Blueberry Hill was just a plain, homey, good
eats kind of place, with straight shooting food, fill ups for your
coffee thermos, and people who kept on dealing with Nature's concerns
with life, death, and taxes, season after season, year after
year.
Until this year.
I guess that beautiful clear Christmas Day was
by way of monument, becuase when the truck popped up out of that
Livingston Underpass, slowing for the Robin Road turnoff, there was
no 50-foot-high neon sign to greet us. There was no big full parking
lot, with its slots for 18 wheelers and turning space to match. No
field rock facade, no paper stands with the Bee and the Sun Star.
Just graded mounds of earth, heavy equipment
beached for the holiday, and a sign promising a new subdivision soon.
Blueberry Hill, and all its good food, plain people, and memories, is
gone. You can't go there anymore.
But if you should pull off there at the Robin
Road exit, to check the map or stretch your legs, and you look out
through the December mists, you might begin to see the ghosts of
summers past, the '57 Chevy BelAirs, the '59 Rancheros, the Dodge
pickups and Maxine in her pastel uniform, the sizzle of steaks on the
grill and the shuffle and whicker of horses in trailers.

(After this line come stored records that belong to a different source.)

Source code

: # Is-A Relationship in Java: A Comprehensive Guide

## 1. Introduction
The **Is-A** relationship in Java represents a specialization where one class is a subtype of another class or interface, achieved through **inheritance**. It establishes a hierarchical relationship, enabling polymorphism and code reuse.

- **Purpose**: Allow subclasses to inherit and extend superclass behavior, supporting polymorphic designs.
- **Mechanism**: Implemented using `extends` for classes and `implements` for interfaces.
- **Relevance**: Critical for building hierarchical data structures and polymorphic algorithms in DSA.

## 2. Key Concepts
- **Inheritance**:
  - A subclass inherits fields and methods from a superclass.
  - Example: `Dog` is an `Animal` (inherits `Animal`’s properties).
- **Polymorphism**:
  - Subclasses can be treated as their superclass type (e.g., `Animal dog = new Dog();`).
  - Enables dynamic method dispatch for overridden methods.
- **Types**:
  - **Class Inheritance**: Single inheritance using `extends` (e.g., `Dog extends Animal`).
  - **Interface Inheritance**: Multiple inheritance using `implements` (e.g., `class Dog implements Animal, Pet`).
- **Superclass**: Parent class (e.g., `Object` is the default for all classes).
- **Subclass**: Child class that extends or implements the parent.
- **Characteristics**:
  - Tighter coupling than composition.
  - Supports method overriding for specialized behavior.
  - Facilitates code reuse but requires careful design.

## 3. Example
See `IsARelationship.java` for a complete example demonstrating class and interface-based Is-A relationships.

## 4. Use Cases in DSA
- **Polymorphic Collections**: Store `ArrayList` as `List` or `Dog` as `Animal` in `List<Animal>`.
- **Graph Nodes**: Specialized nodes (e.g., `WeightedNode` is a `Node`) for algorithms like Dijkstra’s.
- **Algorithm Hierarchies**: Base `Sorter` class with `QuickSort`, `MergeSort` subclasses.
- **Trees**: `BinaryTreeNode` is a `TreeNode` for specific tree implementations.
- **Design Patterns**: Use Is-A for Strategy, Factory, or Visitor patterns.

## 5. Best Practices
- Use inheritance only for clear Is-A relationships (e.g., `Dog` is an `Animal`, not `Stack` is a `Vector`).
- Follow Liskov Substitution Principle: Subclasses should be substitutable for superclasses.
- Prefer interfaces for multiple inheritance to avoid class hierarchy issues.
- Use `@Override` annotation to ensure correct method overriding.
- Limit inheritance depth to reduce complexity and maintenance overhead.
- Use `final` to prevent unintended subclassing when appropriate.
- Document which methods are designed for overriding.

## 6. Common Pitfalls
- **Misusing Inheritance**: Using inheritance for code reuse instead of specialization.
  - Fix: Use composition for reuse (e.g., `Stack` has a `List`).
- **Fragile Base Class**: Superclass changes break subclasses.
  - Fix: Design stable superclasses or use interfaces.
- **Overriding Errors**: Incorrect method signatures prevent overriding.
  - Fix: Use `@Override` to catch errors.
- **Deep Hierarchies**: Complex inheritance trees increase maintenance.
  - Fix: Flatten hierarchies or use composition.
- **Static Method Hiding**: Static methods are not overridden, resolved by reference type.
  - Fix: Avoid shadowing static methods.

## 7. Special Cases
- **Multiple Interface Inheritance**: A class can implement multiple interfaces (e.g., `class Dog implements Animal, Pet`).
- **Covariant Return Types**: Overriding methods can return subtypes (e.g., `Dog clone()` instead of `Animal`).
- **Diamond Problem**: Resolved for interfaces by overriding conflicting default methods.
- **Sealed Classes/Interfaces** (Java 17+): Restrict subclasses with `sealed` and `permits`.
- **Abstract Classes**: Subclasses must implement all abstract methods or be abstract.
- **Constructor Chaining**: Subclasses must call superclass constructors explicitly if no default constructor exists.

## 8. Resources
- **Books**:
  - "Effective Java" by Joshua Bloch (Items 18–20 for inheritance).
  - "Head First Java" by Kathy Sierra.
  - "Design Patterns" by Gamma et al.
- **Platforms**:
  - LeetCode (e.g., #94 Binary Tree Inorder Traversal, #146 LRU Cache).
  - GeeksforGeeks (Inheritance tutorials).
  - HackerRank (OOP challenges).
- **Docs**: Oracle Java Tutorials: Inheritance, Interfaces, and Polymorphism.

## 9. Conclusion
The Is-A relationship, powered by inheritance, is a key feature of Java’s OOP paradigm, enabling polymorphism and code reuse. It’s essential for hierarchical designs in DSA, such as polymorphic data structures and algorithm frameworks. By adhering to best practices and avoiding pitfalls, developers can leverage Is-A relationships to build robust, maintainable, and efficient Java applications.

If you look closely, a little to your right as
you pull off 99, you might even see the wavering outline of a bottle
green '49 Caddy convertible, top down to show tan leather seats,
piloted by a cowboy in a white straw hat and faded long-sleeve denim
shirt, work-gnarled hands diving and rising with the spin of the
wheel as the big car wallows over the dried legacy of puddles. You
might even see a little girl drowsing in the corner of the seat, one
long blonde braid pulled over her shoulder, bemused with the taste of
exotica and first dreams of foreign places, where it rains in summer
and they eat pies of blue-not-black-berries.
End
This one's for Jim and Karen. Thanks for contibuting to the soulsaving, guys.